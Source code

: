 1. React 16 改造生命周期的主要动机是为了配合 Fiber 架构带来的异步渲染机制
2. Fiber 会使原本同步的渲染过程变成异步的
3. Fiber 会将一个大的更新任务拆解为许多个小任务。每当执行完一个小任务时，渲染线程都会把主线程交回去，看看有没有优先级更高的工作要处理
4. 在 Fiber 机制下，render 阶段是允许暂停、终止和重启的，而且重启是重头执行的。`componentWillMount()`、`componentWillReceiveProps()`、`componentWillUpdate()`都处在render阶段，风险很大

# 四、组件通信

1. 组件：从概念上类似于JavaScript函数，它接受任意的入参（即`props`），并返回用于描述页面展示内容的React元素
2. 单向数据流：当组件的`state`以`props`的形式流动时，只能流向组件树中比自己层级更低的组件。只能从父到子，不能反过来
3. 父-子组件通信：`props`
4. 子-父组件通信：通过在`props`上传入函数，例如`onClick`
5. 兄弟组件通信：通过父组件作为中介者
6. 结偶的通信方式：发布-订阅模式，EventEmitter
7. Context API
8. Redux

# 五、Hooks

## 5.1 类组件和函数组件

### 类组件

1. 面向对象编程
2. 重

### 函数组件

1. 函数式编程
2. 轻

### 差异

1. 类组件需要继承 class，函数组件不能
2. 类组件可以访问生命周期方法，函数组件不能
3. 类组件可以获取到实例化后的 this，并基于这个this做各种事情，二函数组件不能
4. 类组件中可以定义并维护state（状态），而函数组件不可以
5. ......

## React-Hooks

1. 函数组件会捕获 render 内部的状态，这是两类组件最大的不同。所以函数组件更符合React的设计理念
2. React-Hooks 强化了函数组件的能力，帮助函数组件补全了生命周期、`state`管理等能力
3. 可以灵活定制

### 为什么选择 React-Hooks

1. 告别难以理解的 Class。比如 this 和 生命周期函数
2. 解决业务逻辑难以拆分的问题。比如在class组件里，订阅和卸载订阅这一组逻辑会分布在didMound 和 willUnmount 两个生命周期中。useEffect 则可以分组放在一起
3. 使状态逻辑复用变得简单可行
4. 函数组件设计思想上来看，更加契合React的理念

__________

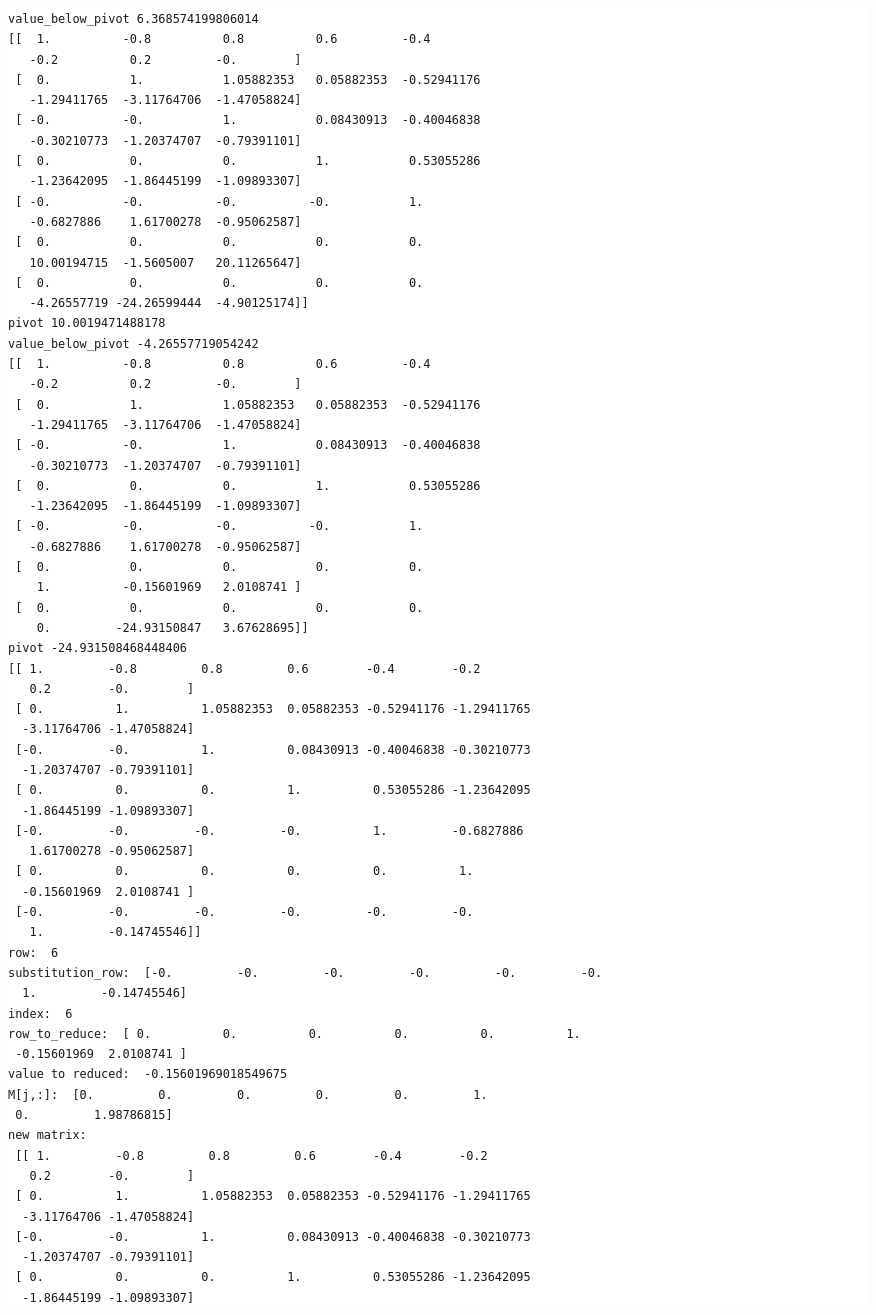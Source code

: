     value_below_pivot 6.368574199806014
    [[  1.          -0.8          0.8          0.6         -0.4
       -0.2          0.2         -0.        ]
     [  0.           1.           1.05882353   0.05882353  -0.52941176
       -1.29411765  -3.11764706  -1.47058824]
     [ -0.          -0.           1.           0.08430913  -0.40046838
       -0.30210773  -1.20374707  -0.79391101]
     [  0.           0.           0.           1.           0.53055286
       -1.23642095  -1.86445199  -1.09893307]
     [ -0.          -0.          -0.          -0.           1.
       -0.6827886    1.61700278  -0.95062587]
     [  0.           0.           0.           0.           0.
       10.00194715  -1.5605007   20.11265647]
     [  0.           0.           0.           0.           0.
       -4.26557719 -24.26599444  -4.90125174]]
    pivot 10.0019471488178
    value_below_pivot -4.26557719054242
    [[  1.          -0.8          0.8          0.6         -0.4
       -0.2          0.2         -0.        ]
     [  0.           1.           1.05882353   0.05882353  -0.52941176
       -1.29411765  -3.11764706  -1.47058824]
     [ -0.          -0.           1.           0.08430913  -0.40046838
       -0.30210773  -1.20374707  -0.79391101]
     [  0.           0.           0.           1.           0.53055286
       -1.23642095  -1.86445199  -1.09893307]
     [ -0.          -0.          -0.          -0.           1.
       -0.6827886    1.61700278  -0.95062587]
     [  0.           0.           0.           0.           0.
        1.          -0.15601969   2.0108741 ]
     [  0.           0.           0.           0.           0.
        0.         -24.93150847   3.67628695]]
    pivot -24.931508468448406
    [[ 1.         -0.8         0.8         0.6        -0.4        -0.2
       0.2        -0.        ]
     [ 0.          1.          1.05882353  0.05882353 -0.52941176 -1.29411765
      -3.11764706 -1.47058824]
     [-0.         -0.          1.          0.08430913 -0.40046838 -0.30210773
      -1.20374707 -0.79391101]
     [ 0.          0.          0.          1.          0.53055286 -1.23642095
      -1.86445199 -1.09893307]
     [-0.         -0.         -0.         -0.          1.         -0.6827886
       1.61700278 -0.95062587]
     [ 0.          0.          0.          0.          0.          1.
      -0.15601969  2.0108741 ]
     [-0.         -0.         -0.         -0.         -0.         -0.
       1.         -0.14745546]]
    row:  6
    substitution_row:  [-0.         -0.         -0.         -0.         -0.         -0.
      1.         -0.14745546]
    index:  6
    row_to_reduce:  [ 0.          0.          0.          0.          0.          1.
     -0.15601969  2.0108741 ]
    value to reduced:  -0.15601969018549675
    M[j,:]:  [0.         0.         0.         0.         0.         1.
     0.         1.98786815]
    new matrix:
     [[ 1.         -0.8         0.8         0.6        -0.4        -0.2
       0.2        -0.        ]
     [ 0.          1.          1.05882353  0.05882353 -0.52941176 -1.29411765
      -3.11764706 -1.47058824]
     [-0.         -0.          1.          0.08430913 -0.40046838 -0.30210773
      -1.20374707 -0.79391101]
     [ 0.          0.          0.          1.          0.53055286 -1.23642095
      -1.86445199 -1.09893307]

__________

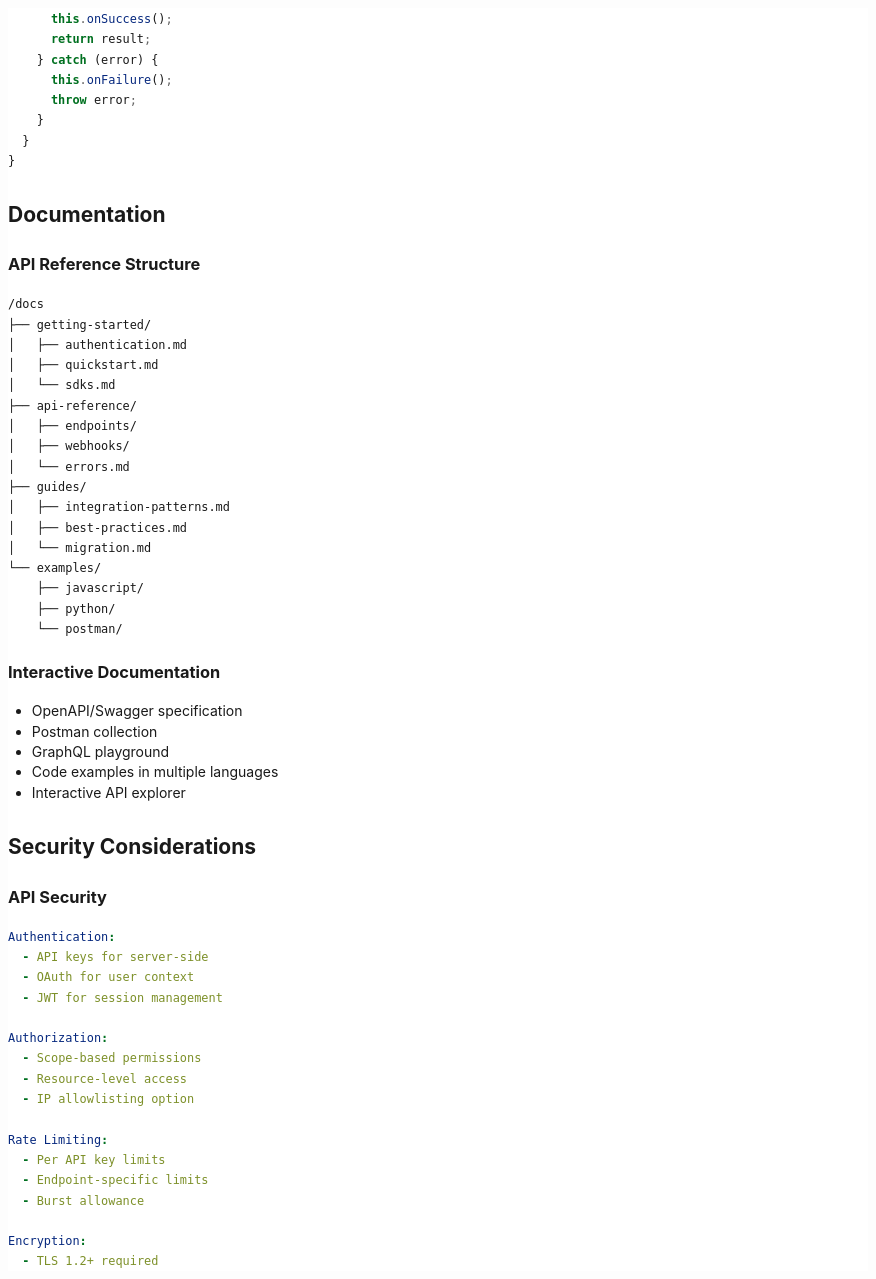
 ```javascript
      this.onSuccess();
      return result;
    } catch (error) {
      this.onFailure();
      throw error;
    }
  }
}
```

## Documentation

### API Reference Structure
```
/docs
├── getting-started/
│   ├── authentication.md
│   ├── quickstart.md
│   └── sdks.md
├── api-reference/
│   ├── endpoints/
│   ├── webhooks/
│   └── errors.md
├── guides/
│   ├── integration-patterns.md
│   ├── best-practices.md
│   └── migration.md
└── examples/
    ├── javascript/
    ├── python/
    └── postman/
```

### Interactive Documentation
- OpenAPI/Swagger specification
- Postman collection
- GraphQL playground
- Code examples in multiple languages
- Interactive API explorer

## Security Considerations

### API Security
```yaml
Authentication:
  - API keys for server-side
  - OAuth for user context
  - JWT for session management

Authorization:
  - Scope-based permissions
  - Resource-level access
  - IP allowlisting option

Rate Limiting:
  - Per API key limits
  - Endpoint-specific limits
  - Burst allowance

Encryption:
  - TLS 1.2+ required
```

__________

YOUR OBJECTIVE
Copy out each line of the records where the word "render" appears.

EXERCISE RESULT
4. 在 Fiber 机制下，render 阶段是允许暂停、终止和重启的，而且重启是重头执行的。`componentWillMount()`、`componentWillReceiveProps()`、`componentWillUpdate()`都处在render阶段，风险很大
1. 函数组件会捕获 render 内部的状态，这是两类组件最大的不同。所以函数组件更符合React的设计理念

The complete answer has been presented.